Reasoning & memory·Cognition
Research cognition
Protean separates candidate production from scientific reasoning. The runtime generates, validates, ranks, and explains under bounded controls; a second layer asks what should be studied next.
The shape of cognition
evidence retrieval
-> hypothesis formation
-> computational experiment design
-> candidate-set comparison
-> bounded memory consolidation
-> next-investigation priorityThe objective is not more candidates per cycle. The objective is better research direction across cycles — and a system that knows the difference. Cognition produces hypotheses, experiment plans, and memory updates that a reviewer can argue with.
Hypotheses
The hypothesis layer proposes reviewable scientific hypotheses across motif behaviour, cleavage exposure, shielding patterns, novelty pressure, failure correlation, and structural constraints. Each hypothesis carries confidence, supporting evidence, contradictory evidence, candidate groups, status, and lineage. Hypotheses are bounded; the layer cannot produce more than the cap allows per cycle.
Sequence-space exploration
Sequence-space analysis maps the current candidate field into clusters, motif families, neighbourhoods, redundancy groups, novelty gradients, and underexplored regions. The analysis runs on facebook/esm2_t12_35M_UR50D sequence embeddings. Text embeddings (BAAI/bge-m3) support evidence retrieval; they do not replace sequence similarity, by design.
Scientific memory
Scientific memory persists what the runtime has observed as replayable artifacts:
- motif memory
- failure memory
- contradiction memory
- exploration memory
- candidate lineage
- retrieval history
- experiment memory
This gives the system continuity without giving it permission to mutate its own architecture.
Contradiction routing and failure memory
There are three signal paths in cognition. Two are live; the third is reserved.

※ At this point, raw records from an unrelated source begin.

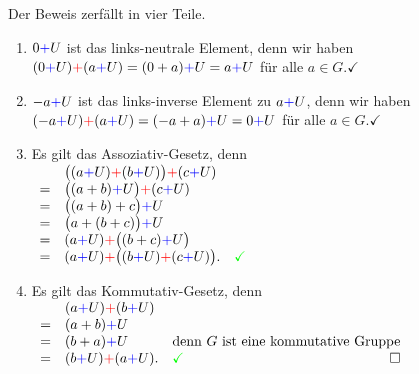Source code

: \proof
Der Beweis zerf\"{a}llt in vier Teile.
\begin{enumerate}
\item $0 {\color{blue}{+}} U$ ist das links-neutrale Element, denn wir haben
      \\[0.2cm]
      \hspace*{1.3cm}
      $(0 {\color{blue}{+}} U) {\color{red}{+}} (a {\color{blue}{+}} U) = (0 + a) {\color{blue}{+}} U = a {\color{blue}{+}} U$ \quad f\"{u}r alle $a \in G$.{\color{green}$\checkmark$}
\item $-a {\color{blue}{+}} U$ ist das links-inverse Element zu $a {\color{blue}{+}} U$, denn wir haben
      \\[0.2cm]
      \hspace*{1.3cm}
      $(-a {\color{blue}{+}} U) {\color{red}{+}} (a {\color{blue}{+}} U) = (-a + a) {\color{blue}{+}} U = 0 {\color{blue}{+}} U$ \quad f\"{u}r alle $a \in G$.{\color{green}$\checkmark$}
\item Es gilt das Assoziativ-Gesetz, denn
      \\[0.2cm]
      \hspace*{1.3cm}
      $
      \begin{array}[t]{cll}
        & \bigl((a {\color{blue}{+}} U) {\color{red}{+}} (b {\color{blue}{+}} U)\bigr) {\color{red}{+}} (c {\color{blue}{+}} U)   \\
      = & \bigl((a + b) {\color{blue}{+}} U\bigr) {\color{red}{+}} (c {\color{blue}{+}} U)         \\
      = & \bigl((a + b) + c\bigr) {\color{blue}{+}} U               \\
      = & \bigl(a + (b + c)\bigr) {\color{blue}{+}} U               \\
      = & (a {\color{blue}{+}} U) {\color{red}{+}} \bigl((b + c) {\color{blue}{+}} U\bigr)         \\
      = & (a {\color{blue}{+}} U) {\color{red}{+}} \bigl((b {\color{blue}{+}} U) {\color{red}{+}} (c {\color{blue}{+}} U)\bigr). &
              {\color{green}\checkmark}  \\
      \end{array}
      $
\item Es gilt das Kommutativ-Gesetz, denn
      \\[0.2cm]
      \hspace*{1.3cm}
      $
      \begin{array}[t]{cll}
        & (a {\color{blue}{+}} U) {\color{red}{+}} (b {\color{blue}{+}} U) \\
      = & (a + b) {\color{blue}{+}} U       \\
      = & (b + a) {\color{blue}{+}} U & \mbox{denn $G$ ist eine kommutative Gruppe} \\
      = & (b {\color{blue}{+}} U) {\color{red}{+}} (a {\color{blue}{+}} U). &
      {\color{green}\checkmark} \qquad
      \hspace*{\fill} \Box
      \end{array}
      $
\end{enumerate}

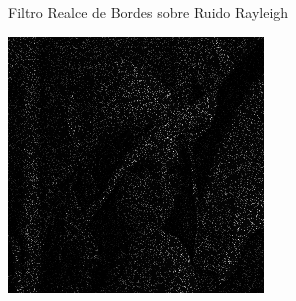 \documentclass{beamer}
\begin{document}
\begin{frame}[fragile]{Filtro Realce de Bordes sobre Ruido Rayleigh}
\begin{minipage}{0.25\linewidth}
	\end{minipage}\hfill
	\begin{minipage}{0.25\linewidth}
		\centering
		\includegraphics[width=\linewidth]{../results/lena_rayleigh_xi10}
	\end{minipage}
	

\end{frame}
\end{document}
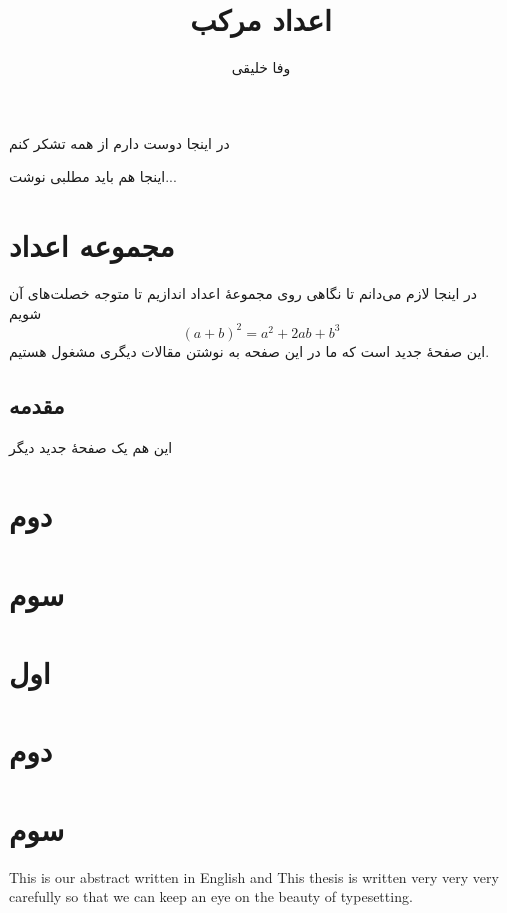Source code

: \documentclass[a4paper,11pt]{xepersian-thesis}
\begin{document}
\title{اعداد مرکب}
\author{وفا خلیقی}
\thesisdate{\today}
\maketitle
\begin{acknowledgementpage}
در اینجا دوست دارم از همه تشکر کنم
\end{acknowledgementpage}
\begin{abstractpage}
اینجا هم باید مطلبی نوشت...
\end{abstractpage}
\tableofcontents
\listoftables
\chapter{مجموعه اعداد}
در اینجا لازم می‌دانم تا نگاهی روی مجموعهٔ اعداد اندازیم تا متوجه خصلت‌های آن شویم
\begin{equation}
(a+b)^2=a^2+2ab+b^3
\end{equation}
\newpage
این صفحهٔ جدید است که ما در این صفحه به نوشتن مقالات دیگری مشغول هستیم.
\section{مقدمه}

\newpage
این هم یک صفحهٔ جدید دیگر
\chapter{دوم}
\chapter{سوم}
\appendix
\chapter{اول}
\chapter{دوم}
\chapter{سوم}

\begin{thebibliography}{99}
\end{thebibliography}
\begin{roman}
\romanthesisdate{\romantoday}
\begin{romanabstract}
\noindent This is our abstract written in English and This thesis is written very very very carefully so that we can keep  an eye on the beauty of typesetting.
\end{romanabstract}
\makeromantitle
\end{roman}
\end{document}
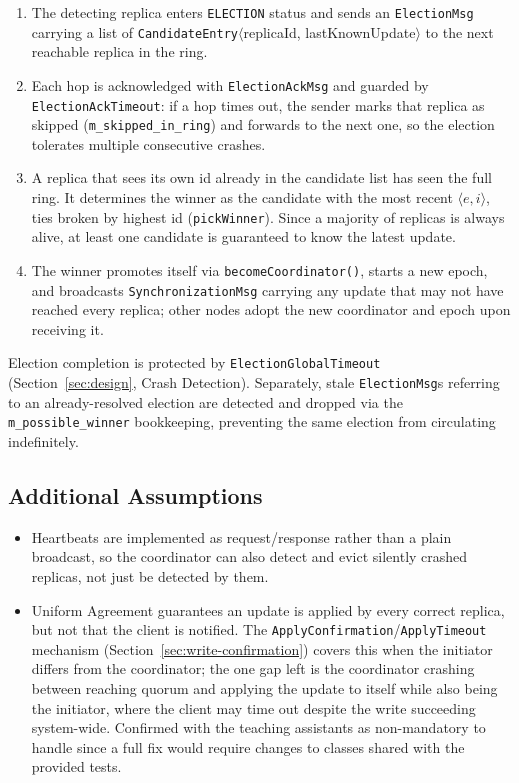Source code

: \begin{enumerate}[leftmargin=*]
  \item The detecting replica enters \texttt{ELECTION} status and sends an \texttt{ElectionMsg}
  carrying a list of \texttt{CandidateEntry}$\langle$replicaId, lastKnownUpdate$\rangle$ to the next
  reachable replica in the ring.
  \item Each hop is acknowledged with \texttt{ElectionAckMsg} and guarded by
  \texttt{ElectionAckTimeout}: if a hop times out, the sender marks that replica as skipped
  (\texttt{m\_skipped\_in\_ring}) and forwards to the next one, so the election tolerates multiple
  consecutive crashes.
  \item A replica that sees its own id already in the candidate list has seen the full ring. It
  determines the winner as the candidate with the most recent $\langle e,i\rangle$, ties broken by
  highest id (\texttt{pickWinner}). Since a majority of replicas is always alive, at least one
  candidate is guaranteed to know the latest update.
  \item The winner promotes itself via \texttt{becomeCoordinator()}, starts a new epoch, and
  broadcasts \texttt{SynchronizationMsg} carrying any update that may not have reached every
  replica; other nodes adopt the new coordinator and epoch upon receiving it.
\end{enumerate}

Election completion is protected by \texttt{ElectionGlobalTimeout} (Section~\ref{sec:design},
Crash Detection). Separately, stale \texttt{ElectionMsg}s referring to an already-resolved election
are detected and dropped via the \texttt{m\_possible\_winner} bookkeeping, preventing the same
election from circulating indefinitely.

\subsection{Additional Assumptions}

\begin{itemize}[leftmargin=*]
  \item Heartbeats are implemented as request/response rather than a plain broadcast, so the
coordinator can also detect and evict silently crashed replicas, not just be detected by them.
\item Uniform Agreement guarantees an update is applied by every correct replica, but not that the
client is notified. The \texttt{ApplyConfirmation}/\texttt{ApplyTimeout} mechanism (Section~\ref{sec:write-confirmation}) covers this when
the initiator differs from the coordinator; the one gap left is the coordinator crashing between
reaching quorum and applying the update to itself while also being the initiator, where the client
may time out despite the write succeeding system-wide. Confirmed with the teaching assistants as
non-mandatory to handle since a full fix would require changes to classes shared with the provided tests.
\end{itemize}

- Claim QA → reviewer warnings (live). Generated statements are checked against the local evidence index by
tasksource/ModernBERT-base-nli. Unsupported or contradicted statements are flagged at the reviewer surface. - Failure memory → scoring (live). The failure-similarity component of the ranking surface penalises candidates that look like prior failures. This is the canonical read path from memory into prioritisation.
- Failure memory → proposal / hypothesis prioritisation (reserved). Today, claim-QA flags reach reviewers and failure memory feeds the failure-similarity scoring signal. The back-edge from contradiction memory or failure memory into proposal generation or hypothesis prioritisation is reserved — when that loop closes, it will be a single review-gated change visible inside the cycle executor.
Experiment planning
The experiment planner produces computational study designs that make the next cycle more informative:
- mutation sweeps
- motif perturbations
- contrastive candidate sets
- local exploration branches
- ablation and challenge studies
These plans are scientific review artifacts. They are not wet-lab findings.
Data provenance and source trust
The provenance layer scores evidence sources by authority, curation, access quality, freshness, provenance granularity, replication utility, and compliance posture. Source reliability influences review context. It does not convert a computational claim into biological validation.
Runtime modes
The cognition layer exposes six runtime modes that shift scheduling priority for the next cycle: generation, exploration, hypothesis, experiment, memory consolidation, and data expansion. Modes change emphasis. They never change validation or publication truth standards.